Para alguns este aforismo não passa de uma provocação, de uma expressão de mau-humor reacionário, antidemocrático e sexista. Mas se pensarmos na concepção de liberdade dos antigos, a Libertas, veremos que o aforismo é mais que uma simples provocação.
Primeira polêmica do aforismo: Nietzsche faz uma associação entre liberdade e instintos. Para a tradição "socrático-iluminista", a liberdade nunca esteve associada aos instintos. Quando os instintos predominam não se é livre, mas sim "escravo dos instintos", comandado pela necessidade, por "forças cegas" cujo resultado é absolutamente incerto. Esta tradição considera que só somos livres quando a razão predomina sobre os nossos instintos, sentimentos e paixões.
Mas até que ponto é possível este predomínio da razão? Até que ponto a própria "razão" não é uma reação instintiva daqueles que são demasiado fracos para viverem a vida, com seu fluxo de instintos, sentimentos e paixões que podem trazer muita felicidade mas também muita dor? Esse fraco é como aquele sujeito que depois de uma decepção amorosa afirma "não quero amar a mais ninguém", em vez de se apaixonar de novo, e se decepcionar de novo, ou não, enfim de seguir vivendo. Para ele o sentimento "amor" causou dor, então a solução é tentar eliminar esse sentimento. Mas eliminando este sentimento se elimina também a felicidade que ele produzia. Existe uma expressão popular para esse tipo de ação: "jogar o bebê junto com a água suja". Ele queria se livrar da água suja do banho (no caso, a dor da decepção amorosa), mas o bebê foi junto (o amor). Para Nietzsche, assim é com a vida, tentar eliminar a dor, significa tentar eliminar qualquer possibilidade de dor, portanto, se os instintos, sentimentos e paixões podem produzir dor, eles devem ser refreados ou eliminados. Acontece que assim se está eliminando a própria vida. Amor pode produzir dor: não ame mais. Sexo pode trazer problemas: não faça sexo. Álcool pode provocar doenças: tome cerveja sem álcool. A política na assembléia pode trazer conflitos: entreguem o poder a um império. Em busca da "paz de espírito" o sujeito abdica ao mesmo tempo de fontes de dor, mas também de fontes de felicidade, do "prazer de viver". A única situação onde realmente se pode estar seguro, protegido contra qualquer dor é a morte. Aí não há mais risco. Buscar a ausência de dor, a paz a qualquer custo, no limite, elimina também a própria vida. Mas elimina antes a liberdade. No mundo antigo, os escravos eram os que perdiam a guerra e abdicavam da liberdade em troca de "continuar vivendo". Fizeram um acordo trocando a liberdade pela paz. O homem livre não faz essa troca, ele é guerreiro.
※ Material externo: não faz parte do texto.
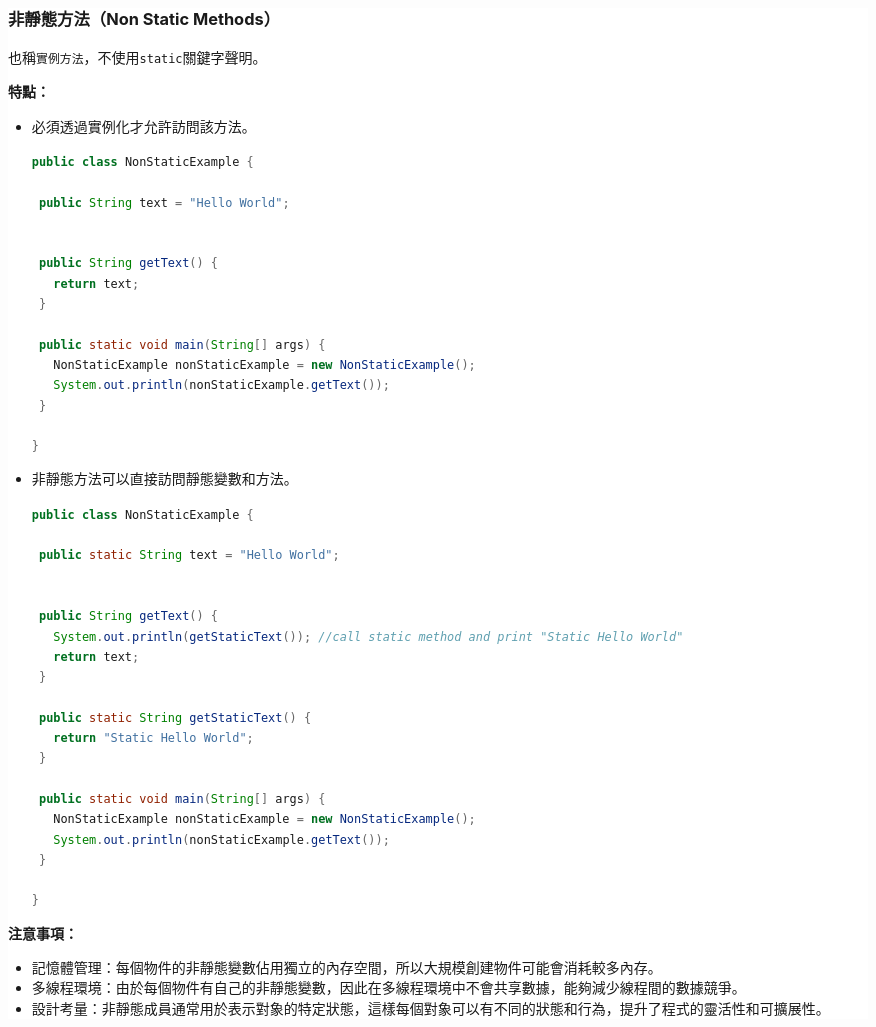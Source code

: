 ### 非靜態方法（Non Static Methods）

也稱`實例方法`，不使用`static`關鍵字聲明。

**特點：**

- 必須透過實例化才允許訪問該方法。
  ```java
  public class NonStaticExample {

   public String text = "Hello World";


   public String getText() {
     return text;
   }

   public static void main(String[] args) {
     NonStaticExample nonStaticExample = new NonStaticExample();
     System.out.println(nonStaticExample.getText());
   }

  }
  ```

- 非靜態方法可以直接訪問靜態變數和方法。

  ```java
  public class NonStaticExample {

   public static String text = "Hello World";


   public String getText() {
     System.out.println(getStaticText()); //call static method and print "Static Hello World"
     return text;
   }

   public static String getStaticText() {
     return "Static Hello World";
   }

   public static void main(String[] args) {
     NonStaticExample nonStaticExample = new NonStaticExample();
     System.out.println(nonStaticExample.getText());
   }

  }
  ```

**注意事項：**

- 記憶體管理：每個物件的非靜態變數佔用獨立的內存空間，所以大規模創建物件可能會消耗較多內存。
- 多線程環境：由於每個物件有自己的非靜態變數，因此在多線程環境中不會共享數據，能夠減少線程間的數據競爭。
- 設計考量：非靜態成員通常用於表示對象的特定狀態，這樣每個對象可以有不同的狀態和行為，提升了程式的靈活性和可擴展性。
Segunda polêmica do aforismo: O homem livre é guerreiro. Ele não troca a liberdade pela paz e não abdica dos instintos, sentimentos e paixões porque podem provocar dor. Ele não teme a dor mais do que teme o tédio de uma vida comezinha, pacata, sem desafios e realizações. Na verdade, ele nem chega a pensar nisso. Não é capaz de fazer um cálculo para encontrar um ponto ótimo entre a dor e o tédio. Não faz o cálculo porque a dor não o incomoda tanto como incomoda o fraco. O homem livre é guerreiro, ele não teme se jogar de peito aberto na vida. Ele ama a vida por inteiro com suas realizações, instintos, sentimentos, mas também com a dor etc. Ele diz um profundo sim à realidade inteira.